An exact copy of the lines, starting at the top of the listing and ending with the line that has "attacker-controlled memory, and", is the required answer. Pictures are not part of it.

** RECORDS FOR THE TASK **
════
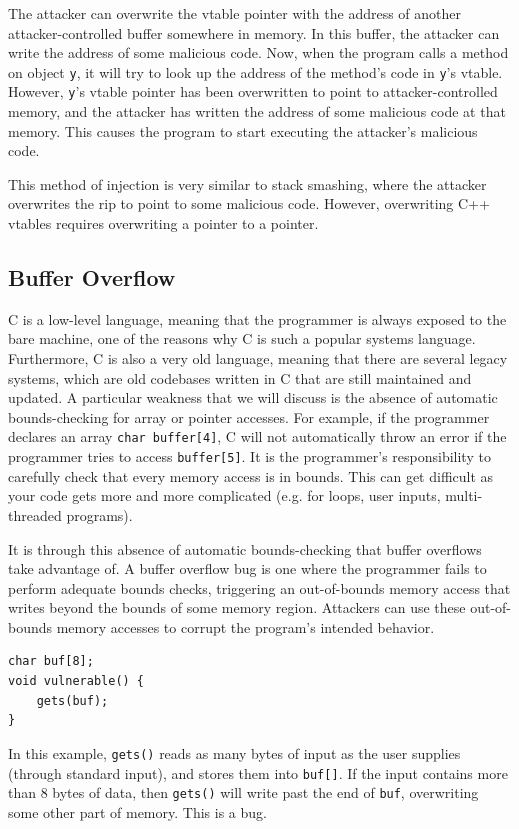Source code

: \documentclass[a4paper]{exam}
\theoremstyle{definition}
\begin{document}
The attacker can overwrite the vtable pointer with the address of
another attacker-controlled buffer somewhere in memory. In this buffer,
the attacker can write the address of some malicious code. Now, when the
program calls a method on object \texttt{y}, it will try to look up the
address of the method's code in \texttt{y}'s vtable. However,
\texttt{y}'s vtable pointer has been overwritten to point to
attacker-controlled memory, and the attacker has written the address of
some malicious code at that memory. This causes the program to start
executing the attacker's malicious code.

This method of injection is very similar to stack smashing, where the
attacker overwrites the rip to point to some malicious code. However,
overwriting C++ vtables requires overwriting a pointer to a pointer.

\subsection{Buffer Overflow}
C is a low-level language, meaning that the programmer is always exposed to the bare machine, one of the reasons why C is such a popular systems language. Furthermore, C is also a very old language, meaning that there are several legacy systems, which are old codebases written in C that are still maintained and updated. A particular weakness that we will discuss is the absence of automatic bounds-checking for array or pointer accesses. For example, if the programmer declares an array \texttt{char buffer[4]}, C will not automatically throw an error if the programmer tries to access \texttt{buffer[5]}. It is the programmer’s responsibility to carefully check that every memory access is in bounds. This can get difficult as your code gets more and more complicated (e.g. for loops, user inputs, multi-threaded programs).


It is through this absence of automatic bounds-checking that buffer
overflows take advantage of. A buffer overflow bug is one where the
programmer fails to perform adequate bounds checks, triggering an
out-of-bounds memory access that writes beyond the bounds of some memory
region. Attackers can use these out-of-bounds memory accesses to corrupt
the program's intended behavior.

\begin{verbatim}
char buf[8];
void vulnerable() {
    gets(buf);
}
\end{verbatim}


In this example, \texttt{gets()} reads as many bytes of input as the
user supplies (through standard input), and stores them into
\texttt{buf{[}{]}}. If the input contains more than 8 bytes of data,
then \texttt{gets()} will write past the end of \texttt{buf},
overwriting some other part of memory. This is a bug.
\end{document}
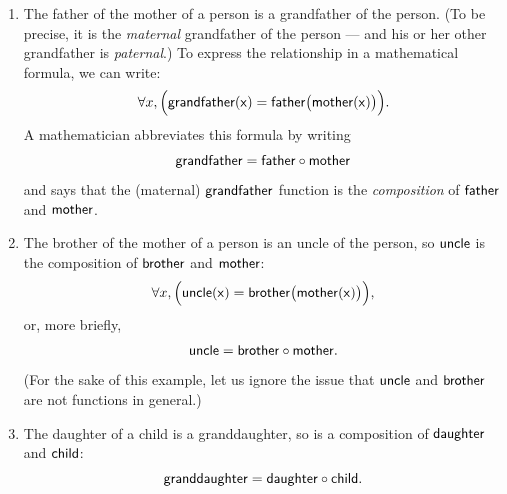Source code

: \begin{example}{} 
\begin{enumerate}
\item The father of the mother of a person is a grandfather of the person.
 (To be precise, it is the \emph{maternal} grandfather of the person --- and his or her other grandfather is \emph{paternal}.) To express the relationship in a mathematical formula, we can write:
 $$ \forall x,  \Bigl( \sf{grandfather}(x) = \sf{father} \bigl( \sf{mother}(x) \bigr) \Bigr) .$$
 A mathematician abbreviates this formula by writing
 $$ \sf{grandfather} = \sf{father} \circ \sf{mother} $$
 and says that the (maternal) $\sf{grandfather}$ function is the \emph{composition} of $\sf{father}$ and $\sf{mother}$.
 \item The brother of the mother of a person is an uncle of the person, so $\sf{uncle}$ is the composition of $\sf{brother}$ and $\sf{mother}$:
  $$ \forall x, \Bigl( \sf{uncle}(x) = \sf{brother} \bigl( \sf{mother}(x) \bigr) \Bigr) ,$$ 
  or, more briefly,
  $$ \sf{uncle} = \sf{brother} \circ \sf{mother} .$$
 (For the sake of this example, let us ignore the issue that $\sf{uncle}$ and $\sf{brother}$ are not functions in general.)
\item The daughter of a child is a granddaughter, so  is a composition of $\sf{daughter}$ and $\sf{child}$:
$$ \sf{granddaughter} = \sf{daughter} \circ \sf{child} .$$
\end{enumerate}
\end{example}


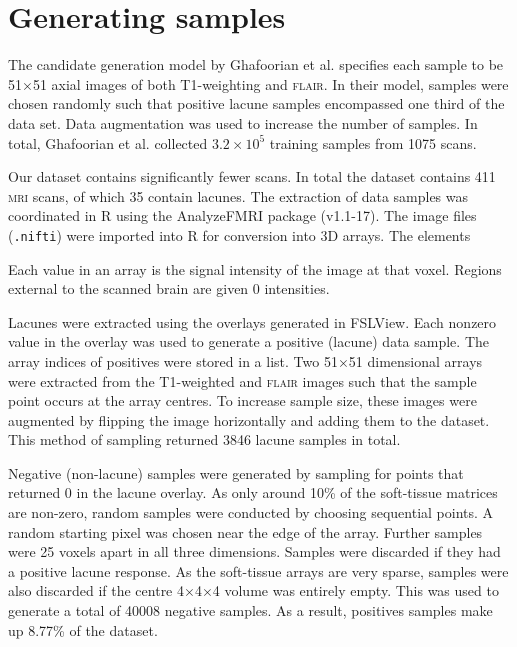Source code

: 

\section{Generating samples}\label{data-samples}

The candidate generation model by Ghafoorian et al. \cite{GhafoorianM.2017Dml3} specifies each sample to be 51$\times$51 axial images of both T1-weighting and \textsc{flair}. In their model, samples were chosen randomly such that positive lacune samples encompassed one third of the data set. Data augmentation was used to increase the number of samples. In total, Ghafoorian et al. collected $3.2\times10^5$ training samples from 1075 scans.

Our dataset contains significantly fewer scans. In total the dataset contains 411 \textsc{mri} scans, of which 35 contain lacunes. The extraction of data samples was coordinated in R using the AnalyzeFMRI package (v1.1-17). The image files (\texttt{.nifti}) were imported into R for conversion into 3D arrays. The elements

Each value in an array is the signal intensity of the image at that voxel. Regions external to the scanned brain are given 0 intensities.

Lacunes were extracted using the overlays generated in FSLView. Each nonzero value in the overlay was used to generate a positive (lacune) data sample. The array indices of positives were stored in a list. Two 51$\times$51 dimensional arrays were extracted from the T1-weighted and \textsc{flair} images such that the sample point occurs at the array centres. To increase sample size, these images were augmented by flipping the image horizontally and adding them to the dataset. This method of sampling returned 3846 lacune samples in total.


Negative (non-lacune) samples were generated by sampling for points that returned 0 in the lacune overlay. As only around 10\% of the soft-tissue matrices are non-zero, random samples were conducted by choosing sequential points. A random starting pixel was chosen near the edge of the array. Further samples were 25 voxels apart in all three dimensions. Samples were discarded if they had a positive lacune response. As the soft-tissue arrays are very sparse, samples were also discarded if the centre 4$\times$4$\times$4 volume was entirely empty. This was used to generate a total of 40008 negative samples. As a result, positives samples make up 8.77\% of the dataset.


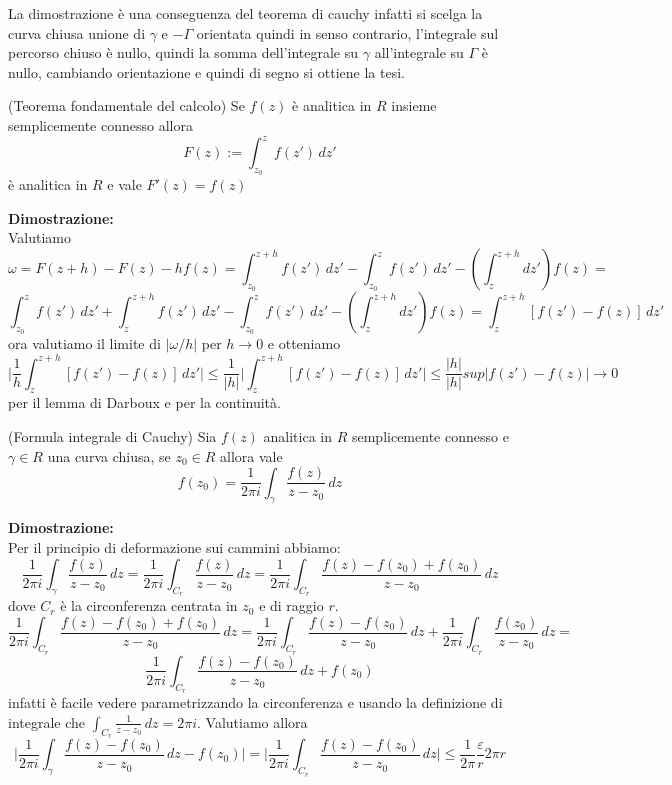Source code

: La dimostrazione è una conseguenza del teorema di cauchy infatti si scelga la curva chiusa unione di $\gamma$ e $-\Gamma$ orientata quindi in senso contrario, l'integrale sul percorso chiuso è nullo, quindi la somma dell'integrale su $\gamma$ all'integrale su $\Gamma$ è nullo, cambiando orientazione e quindi di segno si ottiene la tesi.\\
\begin{thm}
(Teorema fondamentale del calcolo) Se $f(z)$ è analitica in $R$ insieme semplicemente connesso allora
\[F(z) := \int_{z_0}^z f(z')\,dz'\]
è analitica in $R$ e vale $F'(z) = f(z)$ 
\end{thm}
\hspace{-1.6em}\textbf{Dimostrazione:}\\
Valutiamo
\[\omega = F(z+h)-F(z)-hf(z) = \int_{z_0}^{z+h}f(z')\,dz' - \int_{z_0}^{z}f(z')\,dz' - \left(\int_{z}^{z+h}dz'\right)f(z) =   \]
\[\int_{z_0}^{z}f(z')\,dz' +\int_{z}^{z+h}f(z')\,dz' - \int_{z_0}^{z}f(z')\,dz' - \left(\int_{z}^{z+h}dz'\right)f(z) =\int_{z}^{z+h}[f(z')-f(z)]\,dz' \]
ora valutiamo il limite di $|\omega/h|$ per $h\to 0$ e otteniamo
\[\bigg|\frac{1}{h}\int_{z}^{z+h}[f(z')-f(z)]\,dz'\bigg|\leq\frac{1}{|h|}\bigg| \int_{z}^{z+h}[f(z')-f(z)]\,dz'\bigg|\leq \frac{|h|}{|h|} sup|f(z')-f(z)|\to 0 \]
per il lemma di Darboux e per la continuità.\\ 
\begin{thm}
(Formula integrale di Cauchy) Sia $f(z)$ analitica in $R$ semplicemente connesso e $\gamma\in R$ una curva chiusa, se $z_0\in R$ allora vale
\[f(z_0) = \frac{1}{2\pi i}\int_\gamma \frac{f(z)}{z-z_0}\, dz\]
\end{thm}
\hspace{-1.6em}\textbf{Dimostrazione:}\\
Per il principio di deformazione sui cammini abbiamo:
\[\frac{1}{2\pi i}\int_\gamma \frac{f(z)}{z-z_0}\, dz = \frac{1}{2\pi i}\int_{C_r} \frac{f(z)}{z-z_0}\, dz = \frac{1}{2\pi i}\int_{C_r} \frac{f(z)-f(z_0)+f(z_0)}{z-z_0}\, dz\]
dove $C_r$ è la circonferenza centrata in $z_0$ e di raggio $r$.
\[\frac{1}{2\pi i}\int_{C_r} \frac{f(z)-f(z_0)+f(z_0)}{z-z_0}\, dz = \frac{1}{2\pi i}\int_{C_r} \frac{f(z)-f(z_0)}{z-z_0}\, dz +\frac{1}{2\pi i}\int_{C_r} \frac{f(z_0)}{z-z_0}\, dz = \]
\[\frac{1}{2\pi i}\int_{C_r} \frac{f(z)-f(z_0)}{z-z_0}\, dz +f(z_0) \]
infatti è facile vedere parametrizzando la circonferenza e usando la definizione di integrale che $\int_{C_r}\frac{1}{z-z_0}\, dz = 2\pi i$. Valutiamo allora
\[\bigg|\frac{1}{2\pi i}\int_{\gamma} \frac{f(z)-f(z_0)}{z-z_0}\, dz - f(z_0)\bigg| =\bigg|\frac{1}{2\pi i}\int_{C_r} \frac{f(z)-f(z_0)}{z-z_0}\, dz\bigg|\leq \frac{1}{2\pi}\frac{\varepsilon}{r}2 \pi r \]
════
** RESPONSE TO THIS EXERCISE **
Source code

: \documentclass[a4paper]{exam}
\theoremstyle{definition}
\begin{document}
The attacker can overwrite the vtable pointer with the address of
another attacker-controlled buffer somewhere in memory. In this buffer,
the attacker can write the address of some malicious code. Now, when the
program calls a method on object \texttt{y}, it will try to look up the
address of the method's code in \texttt{y}'s vtable. However,
\texttt{y}'s vtable pointer has been overwritten to point to
attacker-controlled memory, and the attacker has written the address of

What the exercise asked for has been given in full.